Ranger Wears Prada: Hockey Player to Intern at Vogue Magazine

N.Y. Rangers' Sean Avery will intern at Vogue magazine this summer.

ByABC News
April 22, 2008, 4:18 PM

April 23, 2008 — -- Macho man and provocateur Sean Avery -- by some accounts the most hated player in the National Hockey League -- will be joining the estrogen-infused world of fashion as an unpaid intern at Vogue magazine.

Just last week, Avery helped the New York Rangers beat the New Jersey Devils in the first round of the NHL play-offs with his usual in-your-face tricks: agitation, verbal taunts and fighting.

In his 14 months as a Rangers left wing, Avery has tallied 212 penalty minutes, which makes many wonder if he can handle editorial collaboration and taking orders as an intern.

"We are going to have to see how far the Rangers go to determine when he will start, but he will certainly be here and get an internship with a variety of editors," Patrick O'Connell, director of communications for Vogue, told ABCNews.com. "I don't know if he'll be writing yet, but he will be doing regular tasks."

That means the stocky, 28-year-old athlete -- who is in the midst of the NHL playoffs --- will be "answering phones, working photo shoots, getting samples, contacting people, working the gamut," according to O'Connell.

The magazine internship is not without precedent. Matt Chatham, the starting linebacker for the New York Jets, was a writing intern at Esquire in 2004 and, according to one inside source, "was a really nice kid and did well."
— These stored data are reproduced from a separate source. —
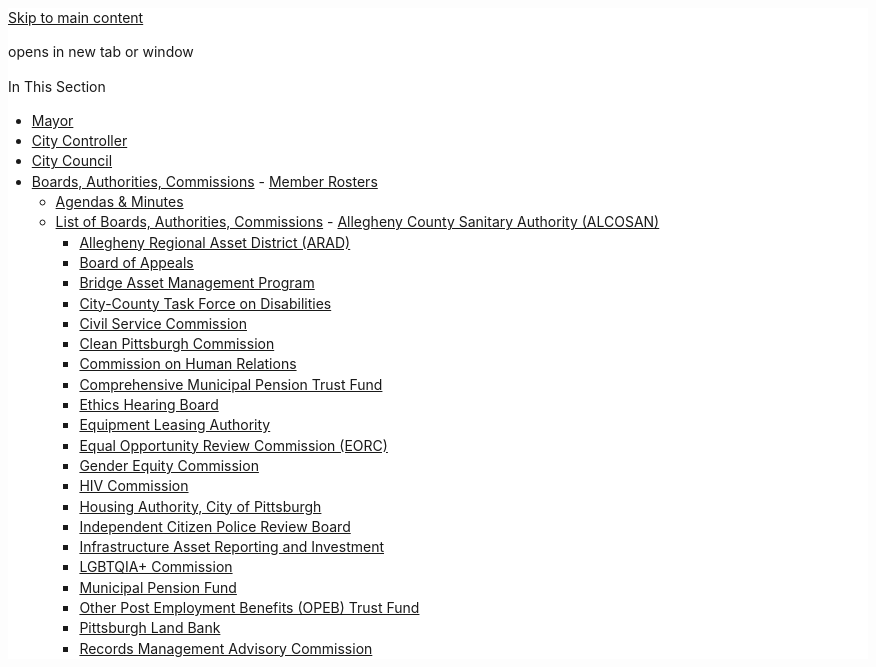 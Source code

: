 [Skip to main content](https://www.pittsburghpa.gov/City-Government/Boards-Authorities-Commissions/List-of-Boards-Authorities-Commissions/Commission-on-Human-Relations/About-PghCHR/FAQs#main-content)

opens in new tab or window

In This Section

- [Mayor](https://www.pittsburghpa.gov/City-Government/Mayor)
- [City Controller](https://www.pittsburghpa.gov/City-Government/City-Controllers-Office)
- [City Council](https://www.pittsburghpa.gov/City-Government/City-Council)
- [Boards, Authorities, Commissions](https://www.pittsburghpa.gov/City-Government/Boards-Authorities-Commissions)  - [Member Rosters](https://www.pittsburghpa.gov/City-Government/Boards-Authorities-Commissions/Member-Rosters)
  - [Agendas & Minutes](https://www.pittsburghpa.gov/City-Government/Boards-Authorities-Commissions/Agendas-Minutes)
  - [List of Boards, Authorities, Commissions](https://www.pittsburghpa.gov/City-Government/Boards-Authorities-Commissions/List-of-Boards-Authorities-Commissions)    - [Allegheny County Sanitary Authority (ALCOSAN)](https://www.pittsburghpa.gov/City-Government/Boards-Authorities-Commissions/List-of-Boards-Authorities-Commissions/Allegheny-County-Sanitary-Authority-ALCOSAN)
    - [Allegheny Regional Asset District (ARAD)](https://www.pittsburghpa.gov/City-Government/Boards-Authorities-Commissions/List-of-Boards-Authorities-Commissions/Allegheny-Regional-Asset-District-ARAD)
    - [Board of Appeals](https://www.pittsburghpa.gov/City-Government/Boards-Authorities-Commissions/List-of-Boards-Authorities-Commissions/Board-of-Appeals)
    - [Bridge Asset Management Program](https://www.pittsburghpa.gov/City-Government/Boards-Authorities-Commissions/List-of-Boards-Authorities-Commissions/Bridge-Asset-Management-Program)
    - [City-County Task Force on Disabilities](https://www.pittsburghpa.gov/City-Government/Boards-Authorities-Commissions/List-of-Boards-Authorities-Commissions/City-County-Task-Force-on-Disabilities)
    - [Civil Service Commission](https://www.pittsburghpa.gov/City-Government/Boards-Authorities-Commissions/List-of-Boards-Authorities-Commissions/Civil-Service-Commission)
    - [Clean Pittsburgh Commission](https://www.pittsburghpa.gov/City-Government/Boards-Authorities-Commissions/List-of-Boards-Authorities-Commissions/Clean-Pittsburgh-Commission)
    - [Commission on Human Relations](https://www.pittsburghpa.gov/City-Government/Boards-Authorities-Commissions/List-of-Boards-Authorities-Commissions/Commission-on-Human-Relations)
    - [Comprehensive Municipal Pension Trust Fund](https://www.pittsburghpa.gov/City-Government/Boards-Authorities-Commissions/List-of-Boards-Authorities-Commissions/Comprehensive-Municipal-Pension-Trust-Fund)
    - [Ethics Hearing Board](https://www.pittsburghpa.gov/City-Government/Boards-Authorities-Commissions/List-of-Boards-Authorities-Commissions/Ethics-Hearing-Board)
    - [Equipment Leasing Authority](https://www.pittsburghpa.gov/City-Government/Boards-Authorities-Commissions/List-of-Boards-Authorities-Commissions/Equipment-Leasing-Authority)
    - [Equal Opportunity Review Commission (EORC)](https://www.pittsburghpa.gov/City-Government/Boards-Authorities-Commissions/List-of-Boards-Authorities-Commissions/Equal-Opportunity-Review-Commission-EORC)
    - [Gender Equity Commission](https://www.pittsburghpa.gov/City-Government/Boards-Authorities-Commissions/List-of-Boards-Authorities-Commissions/Gender-Equity-Commission)
    - [HIV Commission](https://www.pittsburghpa.gov/City-Government/Boards-Authorities-Commissions/List-of-Boards-Authorities-Commissions/HIV-Commission)
    - [Housing Authority, City of Pittsburgh](https://www.pittsburghpa.gov/City-Government/Boards-Authorities-Commissions/List-of-Boards-Authorities-Commissions/Housing-Authority-City-of-Pittsburgh)
    - [Independent Citizen Police Review Board](https://www.pittsburghpa.gov/City-Government/Boards-Authorities-Commissions/List-of-Boards-Authorities-Commissions/Independent-Citizen-Police-Review-Board)
    - [Infrastructure Asset Reporting and Investment](https://www.pittsburghpa.gov/City-Government/Boards-Authorities-Commissions/List-of-Boards-Authorities-Commissions/Infrastructure-Asset-Reporting-and-Investment)
    - [LGBTQIA+ Commission](https://www.pittsburghpa.gov/City-Government/Boards-Authorities-Commissions/List-of-Boards-Authorities-Commissions/LGBTQIA-Commission)
    - [Municipal Pension Fund](https://www.pittsburghpa.gov/City-Government/Boards-Authorities-Commissions/List-of-Boards-Authorities-Commissions/Municipal-Pension-Fund)
    - [Other Post Employment Benefits (OPEB) Trust Fund](https://www.pittsburghpa.gov/City-Government/Boards-Authorities-Commissions/List-of-Boards-Authorities-Commissions/Other-Post-Employment-Benefits-OPEB-Trust-Fund)
    - [Pittsburgh Land Bank](https://www.pittsburghpa.gov/City-Government/Boards-Authorities-Commissions/List-of-Boards-Authorities-Commissions/Pittsburgh-Land-Bank)
    - [Records Management Advisory Commission](https://www.pittsburghpa.gov/City-Government/Boards-Authorities-Commissions/List-of-Boards-Authorities-Commissions/Records-Management-Advisory-Commission)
Avery, who makes $2 million a year with the Rangers and has cavorted with starlets since his days with the Los Angeles Kings, initiated the contact with Vogue editor Anna Wintour.

"He is ridiculously obsessed with fashion," Avery's publicist Nicole Chabot told ABCNews.com. "He loves it more than anything in the world. It's something he has always wanted to do."

Chabot admits Avery is an agitator in the "old-style" of hockey and a "blabber mouth," but off ice the player is "surprisingly articulate, creative and savvy," she said.

He's also charming, she noted. "There is not a woman that doesn't fall in love with him in five minutes."

Though his assignments are "evolving," Avery will go to Paris Fashion Week with international editor-at-large Hamish Bowles, according to Chabot.

Avery, who never earned a college degree because he was drafted into the NHL right after high school, has said he wants to be a fashion magazine editor.

Rangers' fans are well familiar with Avery's fashion sense. He may be the first hockey player ever to sport a pair of trendy glasses in the Rangers official yearbook.

"He is serious about learning the fashion industry and to that end, we are happy to give him a chance," said O'Connell. "He certainly has a demonstrated history. It makes sense."

Does it?

Avery is widely known for his brutal antics on the ice and was ranked second on the team last season in penalty minutes.

He is "what hockey people call an agitator," writes The New Yorker's Nick Paumgarten. "His job, which seems to have no analogue in sports -- or in any line of work, except maybe terrorism -- is to annoy his opponents so intensely that they cannot resist retaliating. He goads foes into losing their focus and, in theory, the game."